==== Supplied data ====
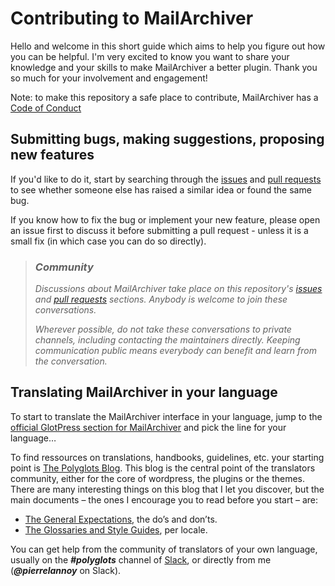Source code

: # Contributing to MailArchiver

Hello and welcome in this short guide which aims to help you figure out how you can be helpful. I'm very excited to know you want to share your knowledge and your skills to make MailArchiver a better plugin. Thank you so much for your involvement and engagement!

Note: to make this repository a safe place to contribute, MailArchiver has a [Code of Conduct](/CODE_OF_CONDUCT.md)

## Submitting bugs, making suggestions, proposing new features
If you'd like to do it, start by searching through the [issues](https://github.com/Pierre-Lannoy/wp-mailarchiver/issues) and [pull requests](https://github.com/Pierre-Lannoy/wp-mailarchiver/pulls) to see whether someone else has raised a similar idea or found the same bug.

If you know how to fix the bug or implement your new feature, please open an issue first to discuss it before submitting a pull request - unless it is a small fix (in which case you can do so directly).

> ### _Community_
> _Discussions about MailArchiver take place on this repository's [issues](https://github.com/Pierre-Lannoy/wp-mailarchiver/issues) and [pull requests](https://github.com/Pierre-Lannoy/wp-mailarchiver/pulls) sections. Anybody is welcome to join these conversations._
> 
> _Wherever possible, do not take these conversations to private channels, including contacting the maintainers directly. Keeping communication public means everybody can benefit and learn from the conversation._
>

## Translating MailArchiver in your language

To start to translate the MailArchiver interface in your language, jump to the [official GlotPress section for MailArchiver](https://translate.wordpress.org/projects/wp-plugins/mailarchiver/) and pick the line for your language…

To find ressources on translations, handbooks, guidelines, etc. your starting point is [The Polyglots Blog](https://make.wordpress.org/polyglots/). This blog is the central point of the translators community, either for the core of wordpress, the plugins or the themes.
There are many interesting things on this blog that I let you discover, but the main documents – the ones I encourage you to read before you start – are:
- [The General Expectations](https://make.wordpress.org/polyglots/handbook/translating/expectations/), the do’s and don’ts.
- [The Glossaries and Style Guides](https://make.wordpress.org/polyglots/handbook/tools/glotpress-translate-wordpress-org/list-of-glossaries-per-locale/), per locale.

You can get help from the community of translators of your own language, usually on the ___#polyglots___ channel of [Slack](https://make.wordpress.org/chat/), or directly from me (___@pierrelannoy___ on Slack).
====
Problem statement: Your task is to restate, word for word, only those lines above that fall between the line holding "Hello and welcome" and the line holding "If you'd like", inclusive.

Response to this exercise:
Hello and welcome in this short guide which aims to help you figure out how you can be helpful. I'm very excited to know you want to share your knowledge and your skills to make MailArchiver a better plugin. Thank you so much for your involvement and engagement!

Note: to make this repository a safe place to contribute, MailArchiver has a [Code of Conduct](/CODE_OF_CONDUCT.md)

## Submitting bugs, making suggestions, proposing new features
If you'd like to do it, start by searching through the [issues](https://github.com/Pierre-Lannoy/wp-mailarchiver/issues) and [pull requests](https://github.com/Pierre-Lannoy/wp-mailarchiver/pulls) to see whether someone else has raised a similar idea or found the same bug.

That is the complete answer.